That’s all it should work :slight_smile:

4 Likes

Also useful on win10

I’m on Visual Studio Code environment, and I have the same issue.
I did all the steps asked by jb-infivr, but I have the same error.
Thank you very much for the work :muscle:

Edit :
I tried to modify the code using this :
display(classifier(minds[0]['audio']['array']))

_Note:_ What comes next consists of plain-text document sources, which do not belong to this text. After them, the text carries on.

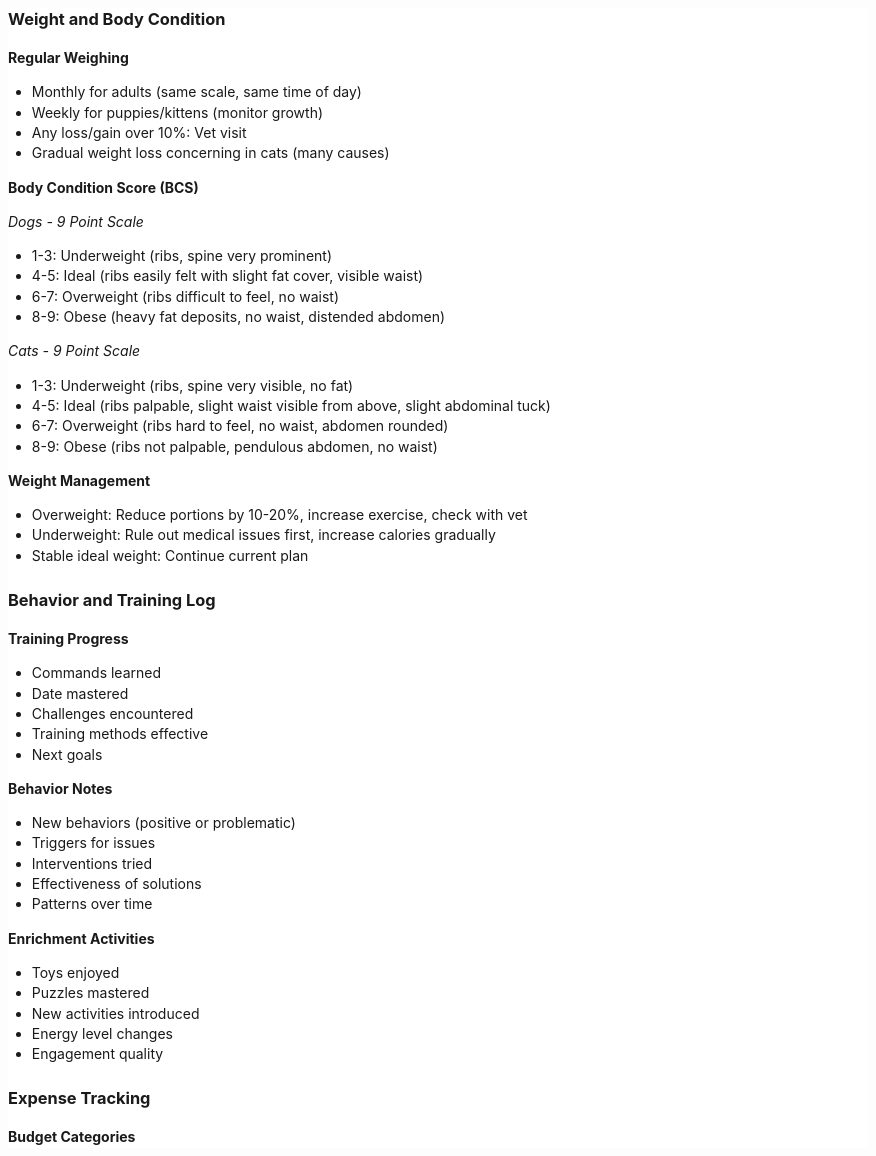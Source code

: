### Weight and Body Condition

**Regular Weighing**
- Monthly for adults (same scale, same time of day)
- Weekly for puppies/kittens (monitor growth)
- Any loss/gain over 10%: Vet visit
- Gradual weight loss concerning in cats (many causes)

**Body Condition Score (BCS)**

*Dogs - 9 Point Scale*
- 1-3: Underweight (ribs, spine very prominent)
- 4-5: Ideal (ribs easily felt with slight fat cover, visible waist)
- 6-7: Overweight (ribs difficult to feel, no waist)
- 8-9: Obese (heavy fat deposits, no waist, distended abdomen)

*Cats - 9 Point Scale*
- 1-3: Underweight (ribs, spine very visible, no fat)
- 4-5: Ideal (ribs palpable, slight waist visible from above, slight abdominal tuck)
- 6-7: Overweight (ribs hard to feel, no waist, abdomen rounded)
- 8-9: Obese (ribs not palpable, pendulous abdomen, no waist)

**Weight Management**
- Overweight: Reduce portions by 10-20%, increase exercise, check with vet
- Underweight: Rule out medical issues first, increase calories gradually
- Stable ideal weight: Continue current plan

### Behavior and Training Log

**Training Progress**
- Commands learned
- Date mastered
- Challenges encountered
- Training methods effective
- Next goals

**Behavior Notes**
- New behaviors (positive or problematic)
- Triggers for issues
- Interventions tried
- Effectiveness of solutions
- Patterns over time

**Enrichment Activities**
- Toys enjoyed
- Puzzles mastered
- New activities introduced
- Energy level changes
- Engagement quality

### Expense Tracking

**Budget Categories**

I don’t have errors anymore, but the output seems to not have a good answer :

[{'score': 0.9950760006904602, 'label': 'app_error'},
 {'score': 0.0014388954732567072, 'label': 'address'},
 {'score': 0.00135265220887959, 'label': 'high_value_payment'},
 {'score': 0.000736881687771529, 'label': 'card_issues'},
 {'score': 0.0003506052598822862, 'label': 'abroad'}]

The expected result :

[
    {"score": 0.9631525278091431, "label": "pay_bill"},
    {"score": 0.02819698303937912, "label": "freeze"},
    {"score": 0.0032787492964416742, "label": "card_issues"},
    {"score": 0.0019414445850998163, "label": "abroad"},
    {"score": 0.0008378693601116538, "label": "high_value_payment"},
]

If you have any idea, I’m interested !

Thank you :slight_smile: